Während die Ethnarchie des Archelaus in eine römische Provinz verwandelt wurde, verwalteten die anderen Regenten, wie Philippus und Herodes, genannt Antipas, die ihnen zugewiesenen Tetrarchien einfach weiter. Salome war nicht mehr darunter: denn sie hatte damals schon das Zeitliche gesegnet, nachdem sie der Kaiserin Julia ihre Toparchie und die Stadt Jamnia, wie auch die bei Phasaëlis gelegenen Palmenhaine vermacht hatte.

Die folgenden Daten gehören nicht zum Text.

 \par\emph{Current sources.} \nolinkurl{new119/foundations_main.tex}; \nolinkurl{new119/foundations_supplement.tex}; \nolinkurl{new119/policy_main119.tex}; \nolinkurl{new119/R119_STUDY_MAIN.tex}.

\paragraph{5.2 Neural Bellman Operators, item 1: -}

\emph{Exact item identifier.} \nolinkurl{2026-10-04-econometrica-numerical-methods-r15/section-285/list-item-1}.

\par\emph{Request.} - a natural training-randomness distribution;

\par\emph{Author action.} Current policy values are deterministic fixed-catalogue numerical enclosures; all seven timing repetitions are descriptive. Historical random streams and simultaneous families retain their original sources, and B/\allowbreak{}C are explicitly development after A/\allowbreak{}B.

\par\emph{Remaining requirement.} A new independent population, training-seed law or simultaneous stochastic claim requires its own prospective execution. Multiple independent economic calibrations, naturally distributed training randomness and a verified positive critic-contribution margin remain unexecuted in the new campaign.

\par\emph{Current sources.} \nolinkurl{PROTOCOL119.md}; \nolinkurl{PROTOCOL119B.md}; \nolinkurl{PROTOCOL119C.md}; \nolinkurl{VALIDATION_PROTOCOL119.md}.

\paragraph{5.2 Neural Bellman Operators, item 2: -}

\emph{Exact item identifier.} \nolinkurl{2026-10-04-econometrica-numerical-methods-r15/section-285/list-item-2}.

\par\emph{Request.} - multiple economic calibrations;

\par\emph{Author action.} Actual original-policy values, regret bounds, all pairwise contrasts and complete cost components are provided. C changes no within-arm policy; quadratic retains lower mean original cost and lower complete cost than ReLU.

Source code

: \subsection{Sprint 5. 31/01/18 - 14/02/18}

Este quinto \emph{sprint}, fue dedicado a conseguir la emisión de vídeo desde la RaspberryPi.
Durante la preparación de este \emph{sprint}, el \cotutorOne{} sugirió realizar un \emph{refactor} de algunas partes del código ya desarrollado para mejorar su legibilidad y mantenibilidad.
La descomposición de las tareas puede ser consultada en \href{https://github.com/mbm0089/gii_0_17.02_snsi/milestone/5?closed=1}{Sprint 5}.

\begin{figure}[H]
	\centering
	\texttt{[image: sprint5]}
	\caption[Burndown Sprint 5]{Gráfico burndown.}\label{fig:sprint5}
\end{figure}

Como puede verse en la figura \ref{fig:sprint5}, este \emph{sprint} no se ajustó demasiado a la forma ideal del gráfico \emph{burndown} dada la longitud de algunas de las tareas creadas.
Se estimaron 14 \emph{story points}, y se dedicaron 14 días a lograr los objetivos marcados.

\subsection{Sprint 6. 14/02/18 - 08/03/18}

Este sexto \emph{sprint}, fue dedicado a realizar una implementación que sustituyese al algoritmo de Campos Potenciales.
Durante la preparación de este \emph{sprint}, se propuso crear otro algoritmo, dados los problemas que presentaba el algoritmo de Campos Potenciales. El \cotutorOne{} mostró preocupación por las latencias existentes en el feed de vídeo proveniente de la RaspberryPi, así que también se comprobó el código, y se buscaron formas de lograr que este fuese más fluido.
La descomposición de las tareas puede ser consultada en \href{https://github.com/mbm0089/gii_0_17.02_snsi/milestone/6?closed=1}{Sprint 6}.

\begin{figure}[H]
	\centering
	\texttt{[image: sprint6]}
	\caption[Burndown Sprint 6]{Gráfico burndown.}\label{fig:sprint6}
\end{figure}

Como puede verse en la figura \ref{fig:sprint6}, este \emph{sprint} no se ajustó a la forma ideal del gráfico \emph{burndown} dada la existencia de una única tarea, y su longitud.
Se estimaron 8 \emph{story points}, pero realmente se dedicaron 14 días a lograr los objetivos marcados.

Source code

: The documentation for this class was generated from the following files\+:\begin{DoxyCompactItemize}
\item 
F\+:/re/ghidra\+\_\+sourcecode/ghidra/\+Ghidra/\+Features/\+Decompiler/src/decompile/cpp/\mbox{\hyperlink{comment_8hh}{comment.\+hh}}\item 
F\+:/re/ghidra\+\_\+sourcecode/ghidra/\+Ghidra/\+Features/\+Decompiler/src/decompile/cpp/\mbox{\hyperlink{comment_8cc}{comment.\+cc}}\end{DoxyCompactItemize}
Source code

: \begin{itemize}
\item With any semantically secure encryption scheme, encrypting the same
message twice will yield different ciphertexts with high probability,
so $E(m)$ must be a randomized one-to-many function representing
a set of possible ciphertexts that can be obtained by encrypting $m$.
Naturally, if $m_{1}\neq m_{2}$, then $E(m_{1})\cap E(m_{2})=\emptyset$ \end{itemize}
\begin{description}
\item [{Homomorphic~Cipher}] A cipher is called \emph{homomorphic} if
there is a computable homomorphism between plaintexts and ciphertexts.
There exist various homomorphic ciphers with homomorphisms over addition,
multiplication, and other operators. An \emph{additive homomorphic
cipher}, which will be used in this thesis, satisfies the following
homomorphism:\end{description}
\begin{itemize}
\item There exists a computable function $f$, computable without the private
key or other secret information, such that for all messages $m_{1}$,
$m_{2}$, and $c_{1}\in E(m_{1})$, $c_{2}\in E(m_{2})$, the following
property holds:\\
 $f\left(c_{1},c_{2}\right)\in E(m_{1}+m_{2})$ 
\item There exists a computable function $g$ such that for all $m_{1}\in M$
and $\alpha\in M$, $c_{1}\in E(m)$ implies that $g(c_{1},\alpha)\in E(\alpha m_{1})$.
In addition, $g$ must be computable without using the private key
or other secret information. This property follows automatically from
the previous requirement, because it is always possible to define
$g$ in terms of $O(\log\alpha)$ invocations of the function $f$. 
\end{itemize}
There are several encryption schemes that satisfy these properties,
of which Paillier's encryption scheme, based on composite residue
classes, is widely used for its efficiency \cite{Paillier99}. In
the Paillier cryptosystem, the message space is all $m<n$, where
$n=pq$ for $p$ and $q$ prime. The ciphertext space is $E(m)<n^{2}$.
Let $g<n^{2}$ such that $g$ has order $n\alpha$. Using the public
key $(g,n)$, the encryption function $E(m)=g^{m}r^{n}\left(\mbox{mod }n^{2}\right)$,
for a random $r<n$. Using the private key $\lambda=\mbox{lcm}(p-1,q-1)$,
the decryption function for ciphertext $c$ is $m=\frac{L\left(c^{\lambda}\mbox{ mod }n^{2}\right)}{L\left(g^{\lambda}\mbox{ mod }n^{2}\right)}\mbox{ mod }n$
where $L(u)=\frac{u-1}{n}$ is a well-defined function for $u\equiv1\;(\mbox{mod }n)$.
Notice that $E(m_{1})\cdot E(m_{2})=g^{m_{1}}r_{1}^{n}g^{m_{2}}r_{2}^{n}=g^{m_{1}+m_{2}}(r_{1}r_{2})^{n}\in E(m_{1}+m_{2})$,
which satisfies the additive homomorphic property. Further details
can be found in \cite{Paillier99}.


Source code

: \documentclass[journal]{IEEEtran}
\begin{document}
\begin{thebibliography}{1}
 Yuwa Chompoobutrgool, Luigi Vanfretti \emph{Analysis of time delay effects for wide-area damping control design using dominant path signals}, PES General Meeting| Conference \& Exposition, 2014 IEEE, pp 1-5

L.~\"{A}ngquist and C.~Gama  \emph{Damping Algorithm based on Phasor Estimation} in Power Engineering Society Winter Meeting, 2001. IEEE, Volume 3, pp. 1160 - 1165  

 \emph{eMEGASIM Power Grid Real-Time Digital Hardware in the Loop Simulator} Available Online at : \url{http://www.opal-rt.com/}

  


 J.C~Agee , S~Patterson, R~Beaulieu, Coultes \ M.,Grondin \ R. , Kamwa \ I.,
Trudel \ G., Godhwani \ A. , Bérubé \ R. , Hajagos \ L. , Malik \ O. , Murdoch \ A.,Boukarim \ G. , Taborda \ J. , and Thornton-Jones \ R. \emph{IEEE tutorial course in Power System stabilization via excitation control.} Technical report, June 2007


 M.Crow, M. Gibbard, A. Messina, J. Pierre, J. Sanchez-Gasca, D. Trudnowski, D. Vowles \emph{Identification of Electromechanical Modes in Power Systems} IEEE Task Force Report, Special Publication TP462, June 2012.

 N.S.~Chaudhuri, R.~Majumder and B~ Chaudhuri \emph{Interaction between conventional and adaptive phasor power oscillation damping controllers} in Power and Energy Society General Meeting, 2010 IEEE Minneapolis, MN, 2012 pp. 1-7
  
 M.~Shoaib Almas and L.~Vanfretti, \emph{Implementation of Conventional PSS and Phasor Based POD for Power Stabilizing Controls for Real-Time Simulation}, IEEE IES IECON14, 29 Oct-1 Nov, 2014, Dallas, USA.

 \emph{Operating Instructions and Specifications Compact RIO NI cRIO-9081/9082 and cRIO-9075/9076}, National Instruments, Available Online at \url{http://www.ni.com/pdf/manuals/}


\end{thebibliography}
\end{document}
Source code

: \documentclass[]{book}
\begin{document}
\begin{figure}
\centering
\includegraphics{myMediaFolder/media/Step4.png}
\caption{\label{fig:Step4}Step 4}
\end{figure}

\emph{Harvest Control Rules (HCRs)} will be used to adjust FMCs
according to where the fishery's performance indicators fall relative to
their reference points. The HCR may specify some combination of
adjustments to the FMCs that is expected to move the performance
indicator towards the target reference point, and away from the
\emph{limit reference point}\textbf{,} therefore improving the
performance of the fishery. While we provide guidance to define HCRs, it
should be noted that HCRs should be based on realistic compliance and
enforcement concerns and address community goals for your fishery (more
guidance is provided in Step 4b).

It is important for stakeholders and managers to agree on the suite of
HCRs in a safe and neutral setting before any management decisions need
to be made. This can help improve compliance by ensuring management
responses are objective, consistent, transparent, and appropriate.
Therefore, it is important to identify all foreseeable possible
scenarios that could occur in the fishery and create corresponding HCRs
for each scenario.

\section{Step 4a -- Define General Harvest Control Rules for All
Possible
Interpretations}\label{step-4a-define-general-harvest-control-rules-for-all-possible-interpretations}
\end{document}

Auch als nach dem Tode des Augustus, welcher 57 Jahre, 6 Monate und 2 Tage lang den römischen Staat geleitet hatte, die kaiserliche Regierung auf Tiberius, den Sohn der Julia, überging, waren Herodes und Philippus noch immer an der Spitze ihrer Tetrarchien. Der letztere gründete bei den Jordanquellen in Paneas eine Stadt, namens Cäsarea, wie auch in Untergaulanitis die Stadt Julias, der erstere aber baute in Galiläa die Stadt Tiberias und in Peräa eine zweite, die ebenfalls den Namen von der Julia führte.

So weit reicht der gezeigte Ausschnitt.